I am turning 35 in December and presently TTC#3. I might want one more after this one...







. I do not think 35+ is to old to be having a baby. I actually feel very blessed to be a mother at this stage in my life. It means I will get to enjoy motherhood into years where many woman are done raising children. I have noticed that each baby is taking longr to concieve, (#1 1 month TTC age 27, #2 8 months TTC age 32, #3 so far TTC 10 months), no proof that is age though..lol. Good luck in TTC...







.


----------



## trinity6232000 (Dec 2, 2001)

My Mom had her my brothers and sister at age 22, 24, and 25. During the year after having
the third child she had a miscarriage, followed by another miscarriage about 6 years later.
This all happened before she was age 30. She then had me at age 38.

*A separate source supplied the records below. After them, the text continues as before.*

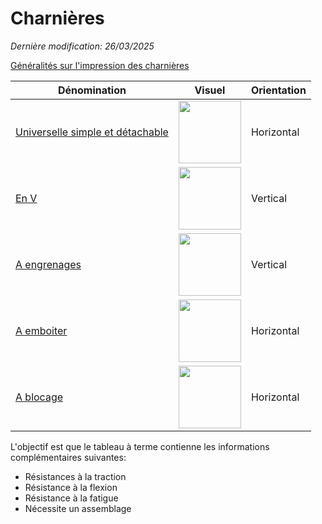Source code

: # Charnières
_Dernière modification: 26/03/2025_

[Généralités sur l'impression des charnières](./general-considerations.md)


Dénomination | Visuel | Orientation
 --- | --- | ---
[Universelle simple et détachable](./rotation/simple/hinge-rotation-simple.md) | <img src="../rotation/simple/Orientation-verticale.png" width="100"> | Horizontal 
[En V](./rotation/v-shape/hinge-v-shape.md) | <img src="../rotation/v-shape/hinge-v-shape.png" width="100"> | Vertical
[A engrenages](./rotation/gears/hinge-gears.md) | <img src="../rotation/gears/hinge-gears.webp" width="100"> | Vertical
[A emboiter](./rotation/snap/snap-conical.md) | <img src="../rotation/snap/snap-conical.png" width="100"> | Horizontal
[A blocage](./rotation/lock/lock.md) | <img src="../rotation/lock/lock.png" width="100"> | Horizontal

L'objectif est que le tableau à terme contienne les informations complémentaires suivantes:

* Résistances à la traction
* Résistance à la flexion
* Résistance à la fatigue
* Nécessite un assemblage

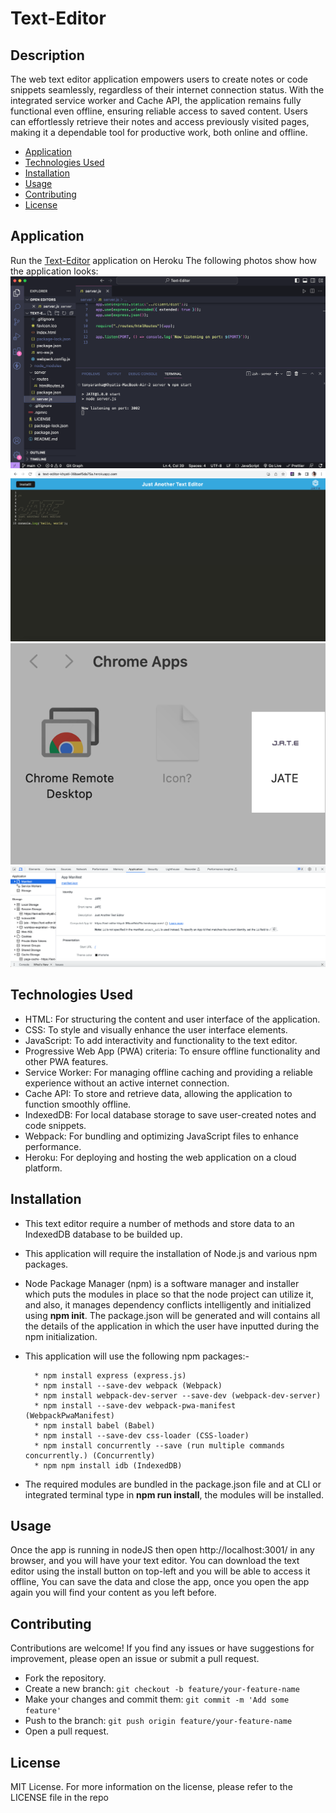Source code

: # Text-Editor

## Description

The web text editor application empowers users to create notes or code snippets seamlessly, regardless of their internet connection status. With the integrated service worker and Cache API, the application remains fully functional even offline, ensuring reliable access to saved content. Users can effortlessly retrieve their notes and access previously visited pages, making it a dependable tool for productive work, both online and offline. </br>

- [Application](#Application)
- [Technologies Used](#TechnologiesUsed)
- [Installation](#Installation)
- [Usage](#usage)
- [Contributing](#Contributing)
- [License](#license)

## Application

Run the [Text-Editor](https://text-editor-khyati-36baef5da75a.herokuapp.com/) application on Heroku
The following photos show how the application looks:
![Alt text](./images/1.png)
![Alt text](./images/2.png)
![Alt text](./images/3.png)
![Alt text](./images/4.png)

## Technologies Used

- HTML: For structuring the content and user interface of the application.
- CSS: To style and visually enhance the user interface elements.
- JavaScript: To add interactivity and functionality to the text editor.
- Progressive Web App (PWA) criteria: To ensure offline functionality and other PWA features.
- Service Worker: For managing offline caching and providing a reliable experience without an active internet connection.
- Cache API: To store and retrieve data, allowing the application to function smoothly offline.
- IndexedDB: For local database storage to save user-created notes and code snippets.
- Webpack: For bundling and optimizing JavaScript files to enhance performance.
- Heroku: For deploying and hosting the web application on a cloud platform.

## Installation

- This text editor require a number of methods and store data to an IndexedDB database to be builded up.

- This application will require the installation of Node.js and various npm packages.

- Node Package Manager (npm) is a software manager and installer which puts the modules in place so that the node project can utilize it, and also, it manages dependency conflicts intelligently and initialized using **npm init**. The package.json will be generated and will contains all the details of the application in which the user have inputted during the npm initialization.

- This application will use the following npm packages:-

        * npm install express (express.js)
        * npm install --save-dev webpack (Webpack)
        * npm install webpack-dev-server --save-dev (webpack-dev-server)
        * npm install --save-dev webpack-pwa-manifest (WebpackPwaManifest)
        * npm install babel (Babel)
        * npm install --save-dev css-loader (CSS-loader)
        * npm install concurrently --save (run multiple commands concurrently.) (Concurrently)
        * npm npm install idb (IndexedDB)

- The required modules are bundled in the package.json file and at CLI or integrated terminal type in **npm run install**, the modules will be installed.

## Usage

Once the app is running in nodeJS then open http://localhost:3001/ in any browser, and you will have your text editor. You can download the text editor using the install button on top-left and you will be able to access it offline, You can save the data and close the app, once you open the app again you will find your content as you left before.

## Contributing

Contributions are welcome! If you find any issues or have suggestions for improvement, please open an issue or submit a pull request.

- Fork the repository.
- Create a new branch: `git checkout -b feature/your-feature-name`
- Make your changes and commit them: `git commit -m 'Add some feature'`
- Push to the branch: `git push origin feature/your-feature-name`
- Open a pull request.

## License

MIT License.
For more information on the license, please refer to the LICENSE file in the repo
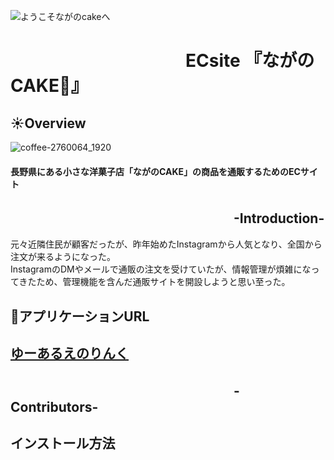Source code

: ![ようこそながのcakeへ](https://user-images.githubusercontent.com/77834661/112648689-193ea180-8e8d-11eb-8179-3193dd70a2c4.jpg)
# 　　　　　　　　　　ECsite 『ながのCAKE:cake:』

##  :sunny:Overview
![coffee-2760064_1920](https://user-images.githubusercontent.com/77834661/112647651-17c0a980-8e8c-11eb-93e4-20d9ea852f3c.jpg)
####  長野県にある小さな洋菓子店「ながのCAKE」の商品を通販するためのECサイト
## 　　　　　　　　　　　　　　　　　-Introduction- 
元々近隣住民が顧客だったが、昨年始めたInstagramから人気となり、全国から注文が来るようになった。<br>
InstagramのDMやメールで通販の注文を受けていたが、情報管理が煩雑になってきたため、管理機能を含んだ通販サイトを開設しようと思い至った。
####
####  
## :link:アプリケーションURL
## [ゆーあるえのりんく](url)
## 　　　　　　　　　　　　　　　　　-Contributors- 
## インストール方法
 　

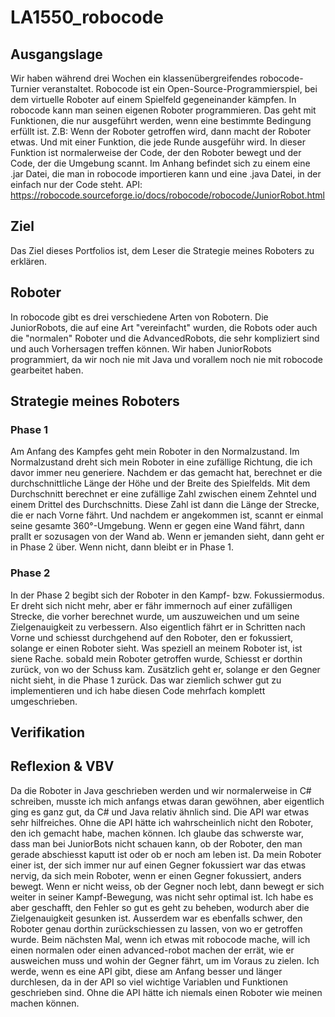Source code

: # LA1550_robocode

## Ausgangslage

Wir haben während drei Wochen ein klassenübergreifendes robocode-Turnier veranstaltet. Robocode ist ein Open-Source-Programmierspiel, bei dem virtuelle Roboter auf einem Spielfeld gegeneinander kämpfen. In robocode kann man seinen eigenen Roboter programmieren. Das geht mit Funktionen, die nur ausgeführt werden, wenn eine bestimmte Bedingung erfüllt ist. Z.B: Wenn der Roboter getroffen wird, dann macht der Roboter etwas. Und mit einer Funktion, die jede Runde ausgeführ wird. In dieser Funktion ist normalerweise der Code, der den Roboter bewegt und der Code, der die Umgebung scannt. Im Anhang befindet sich zu einem eine .jar Datei, die man in robocode importieren kann und eine .java Datei, in der einfach nur der Code steht. API: https://robocode.sourceforge.io/docs/robocode/robocode/JuniorRobot.html

## Ziel

Das Ziel dieses Portfolios ist, dem Leser die Strategie meines Roboters zu erklären.

## Roboter

In robocode gibt es drei verschiedene Arten von Robotern. Die JuniorRobots, die auf eine Art "vereinfacht" wurden, die Robots oder auch die "normalen" Roboter und die AdvancedRobots, die sehr kompliziert sind und auch Vorhersagen treffen können.
Wir haben JuniorRobots programmiert, da wir noch nie mit Java und vorallem noch nie mit robocode gearbeitet haben.

## Strategie meines Roboters

### Phase 1

Am Anfang des Kampfes geht mein Roboter in den Normalzustand. Im Normalzustand dreht sich mein Roboter in eine zufällige Richtung, die ich davor immer neu generiere. Nachdem er das gemacht hat, berechnet er die durchschnittliche Länge der Höhe und der Breite des Spielfelds. Mit dem Durchschnitt berechnet er eine zufällige Zahl zwischen einem Zehntel und einem Drittel des Durchschnitts. Diese Zahl ist dann die Länge der Strecke, die er nach Vorne fährt. Und nachdem er angekommen ist, scannt er einmal seine gesamte 360°-Umgebung. Wenn er gegen eine Wand fährt, dann prallt er sozusagen von der Wand ab. Wenn er jemanden sieht, dann geht er in Phase 2 über. Wenn nicht, dann bleibt er in Phase 1.

### Phase 2

In der Phase 2 begibt sich der Roboter in den Kampf- bzw. Fokussiermodus. Er dreht sich nicht mehr, aber er fähr immernoch auf einer zufälligen Strecke, die vorher berechnet wurde, um auszuweichen und um seine Zielgenauigkeit zu verbessern. Also eigentlich fährt er in Schritten nach Vorne und schiesst durchgehend auf den Roboter, den er fokussiert, solange er einen Roboter sieht. 
Was speziell an meinem Roboter ist, ist siene Rache. sobald mein Roboter getroffen wurde, Schiesst er dorthin zurück, von wo der Schuss kam. Zusätzlich geht er, solange er den Gegner nicht sieht, in die Phase 1 zurück. Das war ziemlich schwer gut zu implementieren und ich habe diesen Code mehrfach komplett umgeschrieben.

## Verifikation



## Reflexion & VBV

Da die Roboter in Java geschrieben werden und wir normalerweise in C# schreiben, musste ich mich anfangs etwas daran gewöhnen, aber eigentlich ging es ganz gut, da C# und Java relativ ähnlich sind. Die API war etwas sehr hilfreiches. Ohne die API hätte ich wahrscheinlich nicht den Roboter, den ich gemacht habe, machen können. Ich glaube das schwerste war, dass man bei JuniorBots nicht schauen kann, ob der Roboter, den man gerade abschiesst kaputt ist oder ob er noch am leben ist. Da mein Roboter einer ist, der sich immer nur auf einen Gegner fokussiert war das etwas nervig, da sich mein Roboter, wenn er einen Gegner fokussiert, anders bewegt. Wenn er nicht weiss, ob der Gegner noch lebt, dann bewegt er sich weiter in seiner Kampf-Bewegung, was nicht sehr optimal ist. Ich habe es aber geschafft, den Fehler so gut es geht zu beheben, wodurch aber die Zielgenauigkeit gesunken ist. Ausserdem war es ebenfalls schwer, den Roboter genau dorthin zurückschiessen zu lassen, von wo er getroffen wurde.
Beim nächsten Mal, wenn ich etwas mit robocode mache, will ich einen normalen oder einen advanced-robot machen der errät, wie er ausweichen muss und wohin der Gegner fährt, um im Voraus zu zielen.
Ich werde, wenn es eine API gibt, diese am Anfang besser und länger durchlesen, da in der API so viel wichtige Variablen und Funktionen geschrieben sind. Ohne die API hätte ich niemals einen Roboter wie meinen machen können.

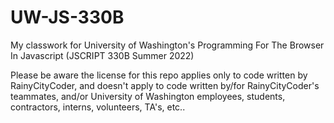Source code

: # UW-JS-330B

My classwork for University of Washington's Programming For The Browser In Javascript (JSCRIPT 330B Summer 2022)

Please be aware the license for this repo applies only to code written by RainyCityCoder, and doesn't apply to code written by/for RainyCityCoder's teammates, and/or University of Washington employees, students, contractors, interns, volunteers, TA's, etc..
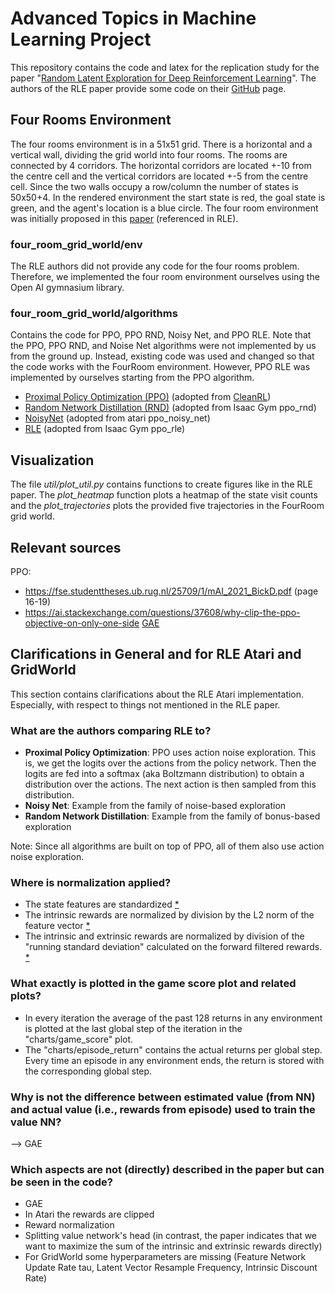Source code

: # Advanced Topics in Machine Learning Project
This repository contains the code and latex for the replication study for the paper "[Random Latent Exploration for Deep Reinforcement Learning](https://arxiv.org/pdf/2407.13755)". The authors of the RLE paper provide some code on their [GitHub](https://github.com/Improbable-AI/random-latent-exploration) page.

## Four Rooms Environment 
The four rooms environment is in a 51x51 grid. There is a horizontal and a vertical wall, dividing the grid world into four rooms. The rooms are connected by 4 corridors. The horizontal corridors are located +-10 from the centre cell and the vertical corridors are located +-5 from the centre cell. Since the two walls occupy a row/column the number of states is 50x50+4. In the rendered environment the start state is red, the goal state is green, and the agent's location is a blue circle.
The four room environment was initially proposed in this [paper](https://www.sciencedirect.com/science/article/pii/S0004370299000521) (referenced in RLE).

### four_room_grid_world/env
The RLE authors did not provide any code for the four rooms problem. Therefore, we implemented the four room environment ourselves using the Open AI gymnasium library. 

### four_room_grid_world/algorithms
Contains the code for PPO, PPO RND, Noisy Net, and PPO RLE.
Note that the PPO, PPO RND, and Noise Net algorithms were not implemented by us from the ground up. Instead, existing code was used and changed so that the code works with the FourRoom environment. However, PPO RLE was implemented by ourselves starting from the PPO algorithm.
- [Proximal Policy Optimization (PPO)]() (adopted from [CleanRL](https://github.com/vwxyzjn/cleanrl/blob/master/cleanrl/ppo.py))
- [Random Network Distillation (RND)](https://arxiv.org/pdf/1810.12894) (adopted from Isaac Gym ppo_rnd)
- [NoisyNet](https://arxiv.org/pdf/1706.10295) (adopted from atari ppo_noisy_net)
- [RLE](https://arxiv.org/pdf/2407.13755) (adopted from Isaac Gym ppo_rle)

## Visualization
The file _util/plot_util.py_ contains functions to create figures like in the RLE paper. The _plot_heatmap_ function plots a heatmap of the state visit counts and the _plot_trajectories_ plots the provided five trajectories in the FourRoom grid world.

## Relevant sources
PPO:
- https://fse.studenttheses.ub.rug.nl/25709/1/mAI_2021_BickD.pdf (page 16-19)
- https://ai.stackexchange.com/questions/37608/why-clip-the-ppo-objective-on-only-one-side
[GAE](https://arxiv.org/pdf/1506.02438)

## Clarifications in General and for RLE Atari and GridWorld
This section contains clarifications about the RLE Atari implementation. Especially, with respect to things not mentioned in the RLE paper.

### What are the authors comparing RLE to?
- **Proximal Policy Optimization**: PPO uses action noise exploration. This is, we get the logits over the actions from the policy network. Then the logits are fed into a softmax (aka Boltzmann distribution) to obtain a distribution over the actions. The next action is then sampled from this distribution.
- **Noisy Net**: Example from the family of noise-based exploration
- **Random Network Distillation**: Example from the family of bonus-based exploration

Note: Since all algorithms are built on top of PPO, all of them also use action noise exploration.

### Where is normalization applied?
- The state features are standardized [*](https://github.com/jonupp/adv_topics_ml_repl_chal/blob/09115467f32bbf14f2df165faee1e369bfdd20a1/ATARI%20games/ppo_rle.py#L356C13-L356C21)
- The intrinsic rewards are normalized by division by the L2 norm of the feature vector [*](https://github.com/jonupp/adv_topics_ml_repl_chal/blob/09115467f32bbf14f2df165faee1e369bfdd20a1/ATARI%20games/ppo_rle.py#L357C54-L357C82)
- The intrinsic and extrinsic rewards are normalized by division of the "running standard deviation" calculated on the forward filtered rewards. [*](https://github.com/jonupp/adv_topics_ml_repl_chal/blob/09115467f32bbf14f2df165faee1e369bfdd20a1/ATARI%20games/ppo_rle.py#L724)

### What exactly is plotted in the game score plot and related plots?
- In every iteration the average of the past 128 returns in any environment is plotted at the last global step of the iteration in the "charts/game_score" plot.
- The "charts/episode_return" contains the actual returns per global step. Every time an episode in any environment ends, the return is stored with the corresponding global step.

### Why is not the difference between estimated value (from NN) and actual value (i.e., rewards from episode) used to train the value NN?
--> GAE

### Which aspects are not (directly) described in the paper but can be seen in the code?
- GAE
- In Atari the rewards are clipped
- Reward normalization
- Splitting value network's head (in contrast, the paper indicates that we want to maximize the sum of the intrinsic and extrinsic rewards directly)
- For GridWorld some hyperparameters are missing (Feature Network Update Rate tau, Latent Vector Resample Frequency, Intrinsic Discount Rate)
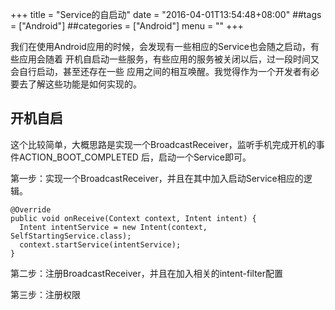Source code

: +++
title = "Service的自启动"
date = "2016-04-01T13:54:48+08:00"
##tags = ["Android"]
##categories = ["Android"]
menu = ""
+++

我们在使用Android应用的时候，会发现有一些相应的Service也会随之启动，有些应用会随着
开机自启动一些服务，有些应用的服务被关闭以后，过一段时间又会自行启动，甚至还存在一些
应用之间的相互唤醒。我觉得作为一个开发者有必要去了解这些功能是如何实现的。

<!--more-->

## 开机自启

这个比较简单，大概思路是实现一个BroadcastReceiver，监听手机完成开机的事件ACTION_BOOT_COMPLETED
后，启动一个Service即可。

第一步：实现一个BroadcastReceiver，并且在其中加入启动Service相应的逻辑。

    @Override
    public void onReceive(Context context, Intent intent) {
      Intent intentService = new Intent(context, SelfStartingService.class);
      context.startService(intentService);
    }

第二步：注册BroadcastReceiver，并且在加入相关的intent-filter配置

第三步：注册权限
    <uses-permission android:name="android.permission.RECEIVE_BOOT_COMPLETED" />
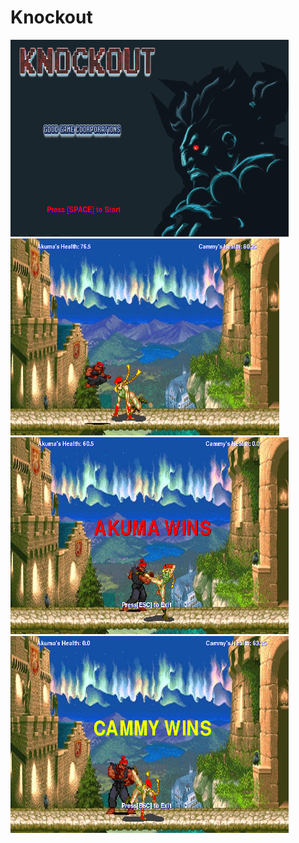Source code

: # Knockout

<img src = "https://github.com/jli1598/Knockout/blob/master/objectives/start%20screen.PNG" width = "445" height = "315">         <img src = "https://github.com/jli1598/Knockout/blob/master/objectives/fight%20screen%203.PNG" width = "430" height = "315" >
<img src = "https://github.com/jli1598/Knockout/blob/master/objectives/akuma%20wins%20screen.PNG" width = "445" height = "315">     <img src = "https://github.com/jli1598/Knockout/blob/master/objectives/cammy%20wins%20screen.PNG" width = "445" height = "315">
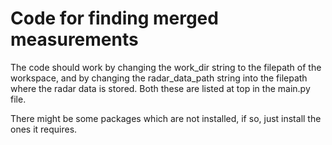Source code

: # Code for finding merged measurements
The code should work by changing the work_dir string to the filepath of the workspace, and by changing the radar_data_path string into the filepath where the radar data is stored. Both these are listed at top in the main.py file. 

There might be some packages which are not installed, if so, just install the ones it requires. 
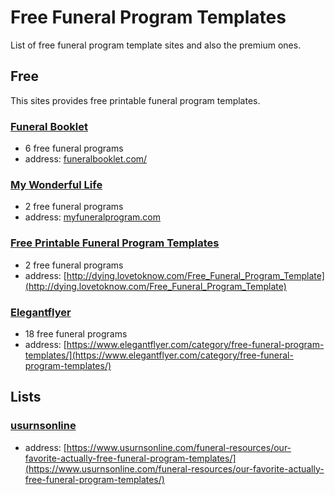 # Free Funeral Program Templates
List of free funeral program template sites and also the premium ones.

## Free
This sites provides free printable funeral program templates.

### [Funeral Booklet](https://funeralbooklet.com/)
- 6 free funeral programs
- address: [funeralbooklet.com/](https://funeralbooklet.com/)

### [My Wonderful Life](http://myfuneralprogram.com/)
- 2 free funeral programs
- address: [myfuneralprogram.com](http://myfuneralprogram.com/)

### [Free Printable Funeral Program Templates](http://dying.lovetoknow.com/Free_Funeral_Program_Template)
- 2 free funeral programs
- address: [http://dying.lovetoknow.com/Free_Funeral_Program_Template](http://dying.lovetoknow.com/Free_Funeral_Program_Template)

### [Elegantflyer](https://www.elegantflyer.com/category/free-funeral-program-templates/)
- 18 free funeral programs
- address: [https://www.elegantflyer.com/category/free-funeral-program-templates/](https://www.elegantflyer.com/category/free-funeral-program-templates/)

## Lists
### [usurnsonline](https://www.usurnsonline.com/funeral-resources/our-favorite-actually-free-funeral-program-templates/)
- address: [https://www.usurnsonline.com/funeral-resources/our-favorite-actually-free-funeral-program-templates/](https://www.usurnsonline.com/funeral-resources/our-favorite-actually-free-funeral-program-templates/)

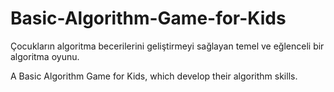 # Basic-Algorithm-Game-for-Kids

Çocukların algoritma becerilerini geliştirmeyi sağlayan temel ve eğlenceli bir algoritma oyunu. 

A Basic Algorithm Game for Kids, which develop their algorithm skills.

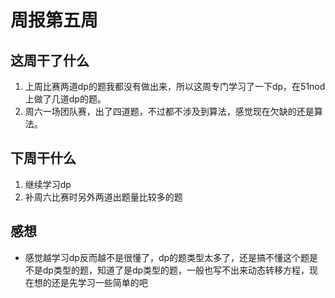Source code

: # 周报第五周

## 这周干了什么
1. 上周比赛两道dp的题我都没有做出来，所以这周专门学习了一下dp，在51nod上做了几道dp的题。
2. 周六一场团队赛，出了四道题，不过都不涉及到算法，感觉现在欠缺的还是算法。

## 下周干什么
1. 继续学习dp
2. 补周六比赛时另外两道出题量比较多的题

## 感想
+ 感觉越学习dp反而越不是很懂了，dp的题类型太多了，还是搞不懂这个题是不是dp类型的题，知道了是dp类型的题，一般也写不出来动态转移方程，现在想的还是先学习一些简单的吧
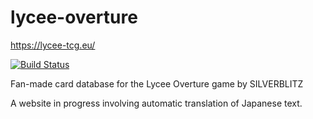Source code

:# lycee-overture

https://lycee-tcg.eu/

[![Build Status](https://travis-ci.org/amcsi/lycee-overture.png?branch=master)](https://travis-ci.org/amcsi/lycee-overture)

Fan-made card database for the Lycee Overture game by SILVERBLITZ

A website in progress involving automatic translation of Japanese text.
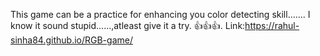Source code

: 
This game can be a practice for enhancing you color detecting skill.......
    I know it sound stupid......,atleast give it a try.
    👍👍👍.
Link:https://rahul-sinha84.github.io/RGB-game/
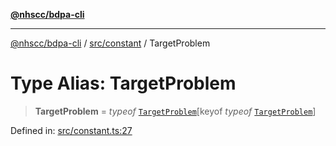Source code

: [**@nhscc/bdpa-cli**](../../../README.md)

***

[@nhscc/bdpa-cli](../../../README.md) / [src/constant](../README.md) / TargetProblem

# Type Alias: TargetProblem

> **TargetProblem** = *typeof* [`TargetProblem`](../variables/TargetProblem.md)\[keyof *typeof* [`TargetProblem`](../variables/TargetProblem.md)\]

Defined in: [src/constant.ts:27](https://github.com/nhscc/bdpa-cli/blob/aab43dbd010a981851c0502d764dfd948966b4ad/src/constant.ts#L27)
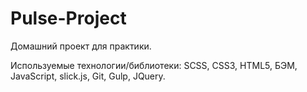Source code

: # Pulse-Project
Домашний проект для практики.

Используемые технологии/библиотеки: SCSS, CSS3, HTML5, БЭМ, JavaScript, slick.js, Git, Gulp, JQuery.
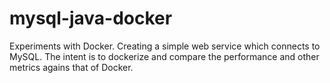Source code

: # mysql-java-docker
Experiments with Docker. Creating a simple web service which connects to MySQL. The intent is to dockerize and compare the performance and other metrics agains that of Docker.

My sister had problems with her period her whole life, then in her early thirties went threw
several brain operations to remove tumors on her pituitary gland. She later had two children
at age 34 and 39.

I'm sorry your Doctor was so ignorant. Many women have children after 35, many of those
have had medical complications of many sorts. You keep positive, and only YOU can decide
when you are ready to stop trying.


----------



## Girlo (Oct 14, 2004)

I have to say that I feel like what your doctor said was unethical.







She is incredibly misinformed and had NO business telling you that you had no right to consider a pg after age 35! I'd look at reporting her as well.....

I had my first child at age 36 (and he's pretty perfect!) and we're currently TTC #2 at age 40.


----------



## hipmummy (May 25, 2007)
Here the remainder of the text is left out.